Haag then forms a substantial tone shift within the article in order to persuade her audience that there exists a solution to the problems that Iceland faces.  She presents the potential that technology holds as a means to “head off catastrophe” by predicting floods.  In addressing the comments of experts in the field of glaciology such as Matthew Roberts, and through a detailed description of newly developed technology, Haag makes her purpose clear. She argues that science offers the resolution to the dangerous problem of glacial flooding.

Geologists and civil engineers here have developed an extensive, exquisitely sensitive monitoring system intended to provide early warnings of floods. It has issued 16 accurate forecasts since 2001…[and] consists of a network of instruments strung along the countryside like Christmas lights. (1)

At this point in her article, Haag aims to ease her readers with the comforting idea that science and technology can save lives.  She gives the reader confidence in the “exquisitely sensitive” instruments that are designed to predict glacial floods.  This conclusion is Haag’s reinterpretation of the scientific information that she received from sources like Roberts.  She appeals to her specific audience by focusing her article on the elements that impact it the most such as disaster prevention and personal safety. Rhetoric is essential in this process.  Haag and other journalists must be both informative and attractive as writers for the public. In order to convince their readers of a certain position, they balance a credible presentation of fact with an appropriate amount of emotional appeal. Rhetorical strategies enable these writers to transmit scientific knowledge to the public, and at the same time, provoke an emotional response from the reader.

All authors of scientific writings use rhetorical strategies in order to share their knowledge and understanding with an audience.  Their goal is to relay information from the lab to the public in the most effective way. In order to do this efficiently, writers of science pay close attention to the reader’s interests and structure the content of their articles in a way that is most appealing.  As scientific information passes to larger audiences in larger communities, the scope of each text shifts to accommodate these interests. “The rhetoric of science” reconciles the disparaging gap between the scientific community and the public (Gross 375). It is the instrument that scientists and journalist use to make the complete conversion of “brute fact” into vital news.  Just as the steady development and application of science depends on effective communication among researchers, the steady progression of scientific information depends on rhetorical interpretation and redistribution of that knowledge to the public.
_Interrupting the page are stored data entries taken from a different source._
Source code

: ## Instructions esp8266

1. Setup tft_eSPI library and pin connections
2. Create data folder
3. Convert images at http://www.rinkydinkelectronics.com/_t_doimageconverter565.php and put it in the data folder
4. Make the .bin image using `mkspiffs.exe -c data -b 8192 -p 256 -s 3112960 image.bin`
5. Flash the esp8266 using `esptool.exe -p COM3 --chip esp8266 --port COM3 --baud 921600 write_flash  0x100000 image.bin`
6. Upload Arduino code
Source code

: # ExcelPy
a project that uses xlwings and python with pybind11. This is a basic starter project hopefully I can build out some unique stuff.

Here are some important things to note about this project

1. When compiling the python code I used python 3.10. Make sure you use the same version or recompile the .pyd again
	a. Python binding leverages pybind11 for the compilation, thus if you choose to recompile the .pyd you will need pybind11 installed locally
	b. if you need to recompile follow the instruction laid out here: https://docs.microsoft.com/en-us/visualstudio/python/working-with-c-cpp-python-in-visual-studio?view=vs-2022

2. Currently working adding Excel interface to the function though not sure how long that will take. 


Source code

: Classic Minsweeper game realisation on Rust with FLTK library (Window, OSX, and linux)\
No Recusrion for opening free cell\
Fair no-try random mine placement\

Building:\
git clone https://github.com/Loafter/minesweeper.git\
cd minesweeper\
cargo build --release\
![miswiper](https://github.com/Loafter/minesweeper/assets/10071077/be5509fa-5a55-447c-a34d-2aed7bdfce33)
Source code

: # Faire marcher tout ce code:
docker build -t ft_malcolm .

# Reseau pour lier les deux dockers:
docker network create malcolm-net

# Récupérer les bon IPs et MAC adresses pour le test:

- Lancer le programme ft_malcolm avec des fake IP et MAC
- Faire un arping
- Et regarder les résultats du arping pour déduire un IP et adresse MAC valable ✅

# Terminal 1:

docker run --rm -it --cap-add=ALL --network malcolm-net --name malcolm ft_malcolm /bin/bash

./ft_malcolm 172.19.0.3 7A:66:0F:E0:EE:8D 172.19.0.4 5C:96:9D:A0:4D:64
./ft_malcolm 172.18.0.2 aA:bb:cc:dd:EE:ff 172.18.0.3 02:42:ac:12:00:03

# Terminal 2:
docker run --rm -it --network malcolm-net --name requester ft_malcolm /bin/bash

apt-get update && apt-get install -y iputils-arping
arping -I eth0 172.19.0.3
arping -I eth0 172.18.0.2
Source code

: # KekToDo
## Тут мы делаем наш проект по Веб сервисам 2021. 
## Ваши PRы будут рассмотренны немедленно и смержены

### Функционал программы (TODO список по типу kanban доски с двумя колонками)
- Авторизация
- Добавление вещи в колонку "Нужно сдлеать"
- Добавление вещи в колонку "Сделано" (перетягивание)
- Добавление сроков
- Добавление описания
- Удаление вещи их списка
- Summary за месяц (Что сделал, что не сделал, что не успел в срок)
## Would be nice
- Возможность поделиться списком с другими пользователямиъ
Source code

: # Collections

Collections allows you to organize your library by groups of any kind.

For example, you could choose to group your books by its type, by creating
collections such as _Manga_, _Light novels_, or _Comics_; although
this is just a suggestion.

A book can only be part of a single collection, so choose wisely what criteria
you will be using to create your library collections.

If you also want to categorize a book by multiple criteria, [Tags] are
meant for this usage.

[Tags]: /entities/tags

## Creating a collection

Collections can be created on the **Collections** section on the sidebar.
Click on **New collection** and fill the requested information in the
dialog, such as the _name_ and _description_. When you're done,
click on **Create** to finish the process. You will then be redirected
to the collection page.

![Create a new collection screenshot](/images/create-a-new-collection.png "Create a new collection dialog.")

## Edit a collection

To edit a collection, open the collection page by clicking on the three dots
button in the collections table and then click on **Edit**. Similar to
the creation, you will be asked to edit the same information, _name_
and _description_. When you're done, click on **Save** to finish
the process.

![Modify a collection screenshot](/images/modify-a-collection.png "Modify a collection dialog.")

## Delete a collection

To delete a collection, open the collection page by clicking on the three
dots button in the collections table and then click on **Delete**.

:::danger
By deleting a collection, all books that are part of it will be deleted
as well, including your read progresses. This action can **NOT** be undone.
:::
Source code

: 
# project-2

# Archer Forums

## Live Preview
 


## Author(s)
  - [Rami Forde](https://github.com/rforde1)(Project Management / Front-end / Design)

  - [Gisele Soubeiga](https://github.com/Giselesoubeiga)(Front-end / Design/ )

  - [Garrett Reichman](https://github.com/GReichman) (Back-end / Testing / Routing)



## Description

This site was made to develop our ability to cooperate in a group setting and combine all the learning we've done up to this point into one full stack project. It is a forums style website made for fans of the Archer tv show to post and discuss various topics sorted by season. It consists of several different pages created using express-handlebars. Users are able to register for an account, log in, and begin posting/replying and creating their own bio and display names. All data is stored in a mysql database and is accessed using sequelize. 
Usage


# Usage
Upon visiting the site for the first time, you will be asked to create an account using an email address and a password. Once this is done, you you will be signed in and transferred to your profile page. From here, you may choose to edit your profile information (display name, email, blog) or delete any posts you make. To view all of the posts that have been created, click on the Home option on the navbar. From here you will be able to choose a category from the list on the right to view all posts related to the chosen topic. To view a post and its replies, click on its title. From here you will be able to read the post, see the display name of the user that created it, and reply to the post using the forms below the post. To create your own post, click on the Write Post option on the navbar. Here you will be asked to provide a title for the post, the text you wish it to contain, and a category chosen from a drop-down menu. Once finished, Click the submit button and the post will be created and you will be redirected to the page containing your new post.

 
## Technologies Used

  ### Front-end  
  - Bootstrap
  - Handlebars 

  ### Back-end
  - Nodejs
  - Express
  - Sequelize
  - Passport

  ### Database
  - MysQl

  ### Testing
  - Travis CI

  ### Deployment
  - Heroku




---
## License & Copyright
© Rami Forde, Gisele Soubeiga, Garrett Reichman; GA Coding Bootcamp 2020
Therefore, an excellent use of rhetoric in texts that discuss science can lead to awareness, understanding, and perhaps acceptance of new technology.

Works Cited

Gross, Alan G. “Rhetorical Analysis.”  The Rhetoric of Science.  Cambridge: Harvard University Press, 1990.

Haag, Amanda Leigh. “With Glaciers Atop Volcanoes, Iceland Zooms In on Signs of Unrest.”  New York Times. 17 Jan. 2006: 1-3.

Roberts, Matthew et al. “Jokulhlaups: A Reassessment of Floodwater Flow Through Glaciers.”  Reviews of Geophysics. 24 Mar. 2005, 43, RG1002: 1-21.